Luca looks up immediately and squeals happily, leaping off the couch and running over to Kurt, clamping little arms around his legs before Kurt bends down to sling him up and into his arms.
"Luca!" he exclaims, tickling the boy a bit. "How are you feeling? All better?"
His ten-month engraftment check-up was just a week ago, and his results had come back strong. By the one-year mark, he should have a fully functioning, highly operational immune system and be able to go to preschool with his brother.
"All better!" Luca confirms happily.
Micah walks over carefully and stands just behind me. He's only met Kurt a few times, and for very brief periods, unlike Luca who's worked quite closely with the doctor for the last ten months. With an encouraging hand I nudge him over to where Kurt has set Luca down and crouched in front of him to chat.
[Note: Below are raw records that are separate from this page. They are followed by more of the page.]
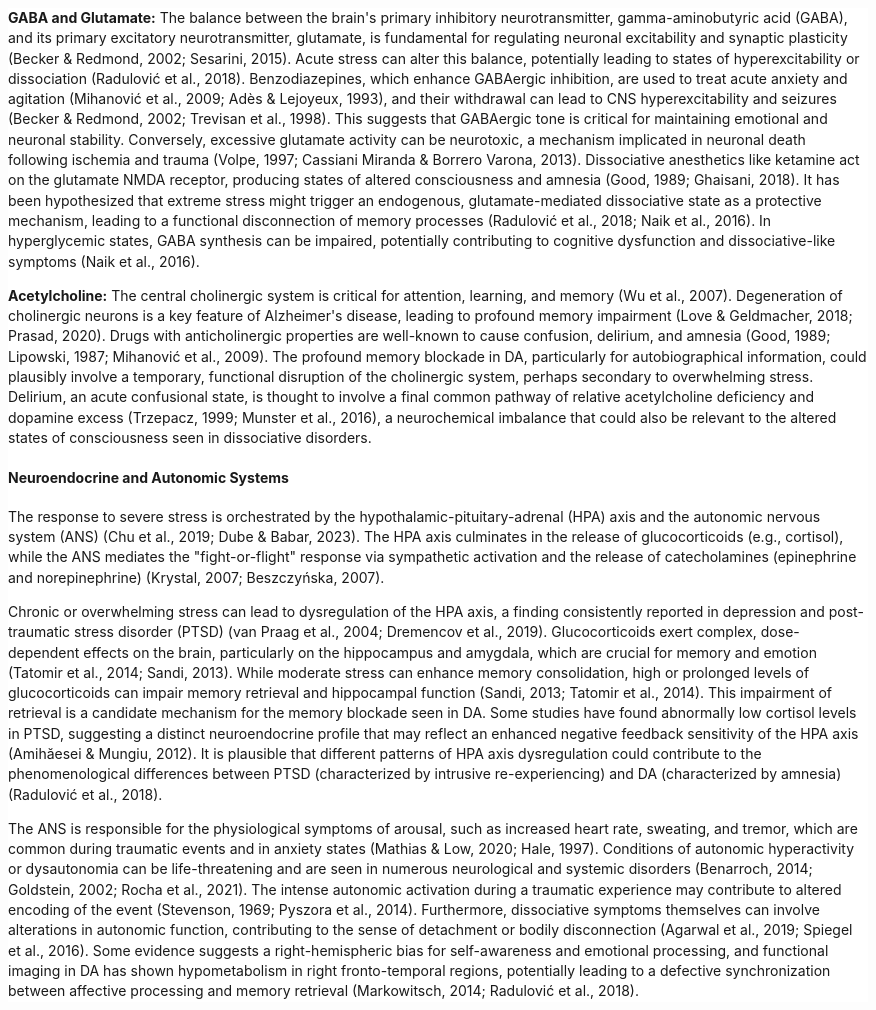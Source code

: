 **GABA and Glutamate:** The balance between the brain's primary inhibitory neurotransmitter, gamma-aminobutyric acid (GABA), and its primary excitatory neurotransmitter, glutamate, is fundamental for regulating neuronal excitability and synaptic plasticity (Becker & Redmond, 2002; Sesarini, 2015). Acute stress can alter this balance, potentially leading to states of hyperexcitability or dissociation (Radulović et al., 2018). Benzodiazepines, which enhance GABAergic inhibition, are used to treat acute anxiety and agitation (Mihanović et al., 2009; Adès & Lejoyeux, 1993), and their withdrawal can lead to CNS hyperexcitability and seizures (Becker & Redmond, 2002; Trevisan et al., 1998). This suggests that GABAergic tone is critical for maintaining emotional and neuronal stability. Conversely, excessive glutamate activity can be neurotoxic, a mechanism implicated in neuronal death following ischemia and trauma (Volpe, 1997; Cassiani Miranda & Borrero Varona, 2013). Dissociative anesthetics like ketamine act on the glutamate NMDA receptor, producing states of altered consciousness and amnesia (Good, 1989; Ghaisani, 2018). It has been hypothesized that extreme stress might trigger an endogenous, glutamate-mediated dissociative state as a protective mechanism, leading to a functional disconnection of memory processes (Radulović et al., 2018; Naik et al., 2016). In hyperglycemic states, GABA synthesis can be impaired, potentially contributing to cognitive dysfunction and dissociative-like symptoms (Naik et al., 2016).

**Acetylcholine:** The central cholinergic system is critical for attention, learning, and memory (Wu et al., 2007). Degeneration of cholinergic neurons is a key feature of Alzheimer's disease, leading to profound memory impairment (Love & Geldmacher, 2018; Prasad, 2020). Drugs with anticholinergic properties are well-known to cause confusion, delirium, and amnesia (Good, 1989; Lipowski, 1987; Mihanović et al., 2009). The profound memory blockade in DA, particularly for autobiographical information, could plausibly involve a temporary, functional disruption of the cholinergic system, perhaps secondary to overwhelming stress. Delirium, an acute confusional state, is thought to involve a final common pathway of relative acetylcholine deficiency and dopamine excess (Trzepacz, 1999; Munster et al., 2016), a neurochemical imbalance that could also be relevant to the altered states of consciousness seen in dissociative disorders.

#### Neuroendocrine and Autonomic Systems

The response to severe stress is orchestrated by the hypothalamic-pituitary-adrenal (HPA) axis and the autonomic nervous system (ANS) (Chu et al., 2019; Dube & Babar, 2023). The HPA axis culminates in the release of glucocorticoids (e.g., cortisol), while the ANS mediates the "fight-or-flight" response via sympathetic activation and the release of catecholamines (epinephrine and norepinephrine) (Krystal, 2007; Beszczyńska, 2007).

Chronic or overwhelming stress can lead to dysregulation of the HPA axis, a finding consistently reported in depression and post-traumatic stress disorder (PTSD) (van Praag et al., 2004; Dremencov et al., 2019). Glucocorticoids exert complex, dose-dependent effects on the brain, particularly on the hippocampus and amygdala, which are crucial for memory and emotion (Tatomir et al., 2014; Sandi, 2013). While moderate stress can enhance memory consolidation, high or prolonged levels of glucocorticoids can impair memory retrieval and hippocampal function (Sandi, 2013; Tatomir et al., 2014). This impairment of retrieval is a candidate mechanism for the memory blockade seen in DA. Some studies have found abnormally low cortisol levels in PTSD, suggesting a distinct neuroendocrine profile that may reflect an enhanced negative feedback sensitivity of the HPA axis (Amihăesei & Mungiu, 2012). It is plausible that different patterns of HPA axis dysregulation could contribute to the phenomenological differences between PTSD (characterized by intrusive re-experiencing) and DA (characterized by amnesia) (Radulović et al., 2018).

The ANS is responsible for the physiological symptoms of arousal, such as increased heart rate, sweating, and tremor, which are common during traumatic events and in anxiety states (Mathias & Low, 2020; Hale, 1997). Conditions of autonomic hyperactivity or dysautonomia can be life-threatening and are seen in numerous neurological and systemic disorders (Benarroch, 2014; Goldstein, 2002; Rocha et al., 2021). The intense autonomic activation during a traumatic experience may contribute to altered encoding of the event (Stevenson, 1969; Pyszora et al., 2014). Furthermore, dissociative symptoms themselves can involve alterations in autonomic function, contributing to the sense of detachment or bodily disconnection (Agarwal et al., 2019; Spiegel et al., 2016). Some evidence suggests a right-hemispheric bias for self-awareness and emotional processing, and functional imaging in DA has shown hypometabolism in right fronto-temporal regions, potentially leading to a defective synchronization between affective processing and memory retrieval (Markowitsch, 2014; Radulović et al., 2018).
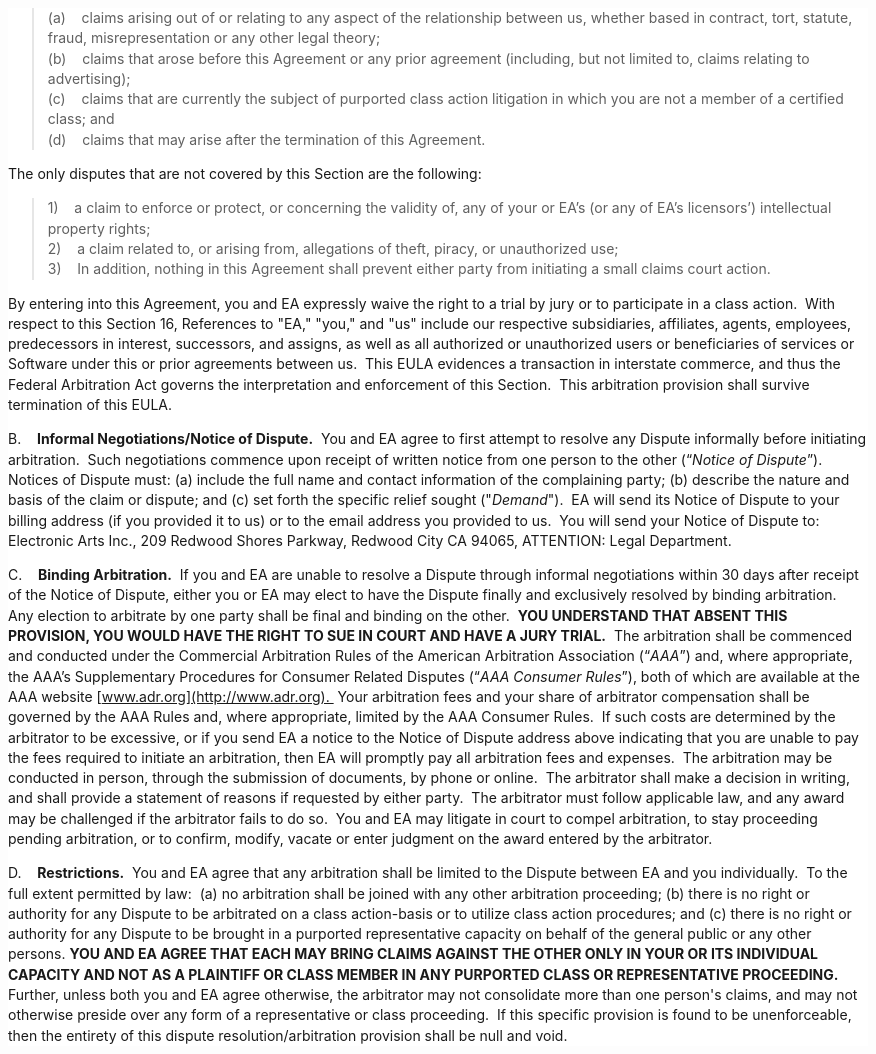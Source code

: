 > (a)    claims arising out of or relating to any aspect of the relationship between us, whether based in contract, tort, statute, fraud, misrepresentation or any other legal theory;  
> (b)    claims that arose before this Agreement or any prior agreement (including, but not limited to, claims relating to advertising);  
> (c)    claims that are currently the subject of purported class action litigation in which you are not a member of a certified class; and  
> (d)    claims that may arise after the termination of this Agreement.  

The only disputes that are not covered by this Section are the following:   

> 1)    a claim to enforce or protect, or concerning the validity of, any of your or EA’s (or any of EA’s licensors’) intellectual property rights;  
> 2)    a claim related to, or arising from, allegations of theft, piracy, or unauthorized use;  
> 3)    In addition, nothing in this Agreement shall prevent either party from initiating a small claims court action.  

  
By entering into this Agreement, you and EA expressly waive the right to a trial by jury or to participate in a class action.  With respect to this Section 16, References to "EA," "you," and "us" include our respective subsidiaries, affiliates, agents, employees, predecessors in interest, successors, and assigns, as well as all authorized or unauthorized users or beneficiaries of services or Software under this or prior agreements between us.  This EULA evidences a transaction in interstate commerce, and thus the Federal Arbitration Act governs the interpretation and enforcement of this Section.  This arbitration provision shall survive termination of this EULA.  
  
B.    **Informal Negotiations/Notice of Dispute.**  You and EA agree to first attempt to resolve any Dispute informally before initiating arbitration.  Such negotiations commence upon receipt of written notice from one person to the other (“_Notice of Dispute_”).  Notices of Dispute must: (a) include the full name and contact information of the complaining party; (b) describe the nature and basis of the claim or dispute; and (c) set forth the specific relief sought ("_Demand_").  EA will send its Notice of Dispute to your billing address (if you provided it to us) or to the email address you provided to us.  You will send your Notice of Dispute to: Electronic Arts Inc., 209 Redwood Shores Parkway, Redwood City CA 94065, ATTENTION: Legal Department.  
  
C.    **Binding Arbitration.**  If you and EA are unable to resolve a Dispute through informal negotiations within 30 days after receipt of the Notice of Dispute, either you or EA may elect to have the Dispute finally and exclusively resolved by binding arbitration.  Any election to arbitrate by one party shall be final and binding on the other.  **YOU UNDERSTAND THAT ABSENT THIS PROVISION, YOU WOULD HAVE THE RIGHT TO SUE IN COURT AND HAVE A JURY TRIAL.**  The arbitration shall be commenced and conducted under the Commercial Arbitration Rules of the American Arbitration Association (“_AAA_”) and, where appropriate, the AAA’s Supplementary Procedures for Consumer Related Disputes (“_AAA Consumer Rules_”), both of which are available at the AAA website [www.adr.org](http://www.adr.org).  Your arbitration fees and your share of arbitrator compensation shall be governed by the AAA Rules and, where appropriate, limited by the AAA Consumer Rules.  If such costs are determined by the arbitrator to be excessive, or if you send EA a notice to the Notice of Dispute address above indicating that you are unable to pay the fees required to initiate an arbitration, then EA will promptly pay all arbitration fees and expenses.  The arbitration may be conducted in person, through the submission of documents, by phone or online.  The arbitrator shall make a decision in writing, and shall provide a statement of reasons if requested by either party.  The arbitrator must follow applicable law, and any award may be challenged if the arbitrator fails to do so.  You and EA may litigate in court to compel arbitration, to stay proceeding pending arbitration, or to confirm, modify, vacate or enter judgment on the award entered by the arbitrator.  
  
D.    **Restrictions.**  You and EA agree that any arbitration shall be limited to the Dispute between EA and you individually.  To the full extent permitted by law:  (a) no arbitration shall be joined with any other arbitration proceeding; (b) there is no right or authority for any Dispute to be arbitrated on a class action-basis or to utilize class action procedures; and (c) there is no right or authority for any Dispute to be brought in a purported representative capacity on behalf of the general public or any other persons. **YOU AND EA AGREE THAT EACH MAY BRING CLAIMS AGAINST THE OTHER ONLY IN YOUR OR ITS INDIVIDUAL CAPACITY AND NOT AS A PLAINTIFF OR CLASS MEMBER IN ANY PURPORTED CLASS OR REPRESENTATIVE PROCEEDING.** Further, unless both you and EA agree otherwise, the arbitrator may not consolidate more than one person's claims, and may not otherwise preside over any form of a representative or class proceeding.  If this specific provision is found to be unenforceable, then the entirety of this dispute resolution/arbitration provision shall be null and void.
He walks over tentatively, but calms when Luca takes both his hand and Kurt's and drags them back to the couch, immediately offering Kurt his bowl of Goldfish.
I smile and lean over the back of the couch to press a kiss into Kurt's temple as he juggles some of the drawings the boys have pressed into his hands to show him.
"I'm making lunch, sweetheart, do you want anything special?" I ask him, low in his ear.
The boys are still chatting away to Kurt, but not actually paying him much attention while they talk about their crayons and finger paints.
Kurt shakes his head. "Whatever you're making is fine."
"Will you be alright out here?" I reach down to tug Micah's shirt straight where it's ridden up, and to smooth down Luca's corkscrew curls.
"I think we'll be just fine," he states, letting Luca crawl across his lap to get to Micah, where they begin to argue a bit over who drew the best Belle in their coloring books. Kurt quickly distracts them, flipping open a book of blank paper and complaining that he can't draw at all, and that both drawings of Belle are entirely wonderful. He gets them to color with him, all together on the blank paper, creating a splotchy, colorful mess of wax and pencil lead while I, with another kiss to the top of Kurt's head, wander into the kitchen to start lunch.
After a round of grilled cheese sandwiches and grapes, the boys start to nod off against us on the couch, the entire living room littered with debris from hours of creative expression. I ask Kurt if he'd like to help put them down for a nap and he agrees, quietly disentangling Micah from sheets of paper and colored pencils.
They go down with no fuss, a miracle some days, and they'll sleep until about three in the afternoon. Kurt starts picking up in the living room, shuffling papers into a stack before stopping at one, and when I ask him why he's grinning he just shakes his head, drops the piece of paper he's holding, and kisses me hard on the mouth. He turns to collect crayons back into their bin and I sneak a peek at the paper he'd been holding- a shaky crayon, stick-figure masterpiece of four distinct figures, two quite a lot smaller than the others, all standing together and holding circle-stick-hands in one house.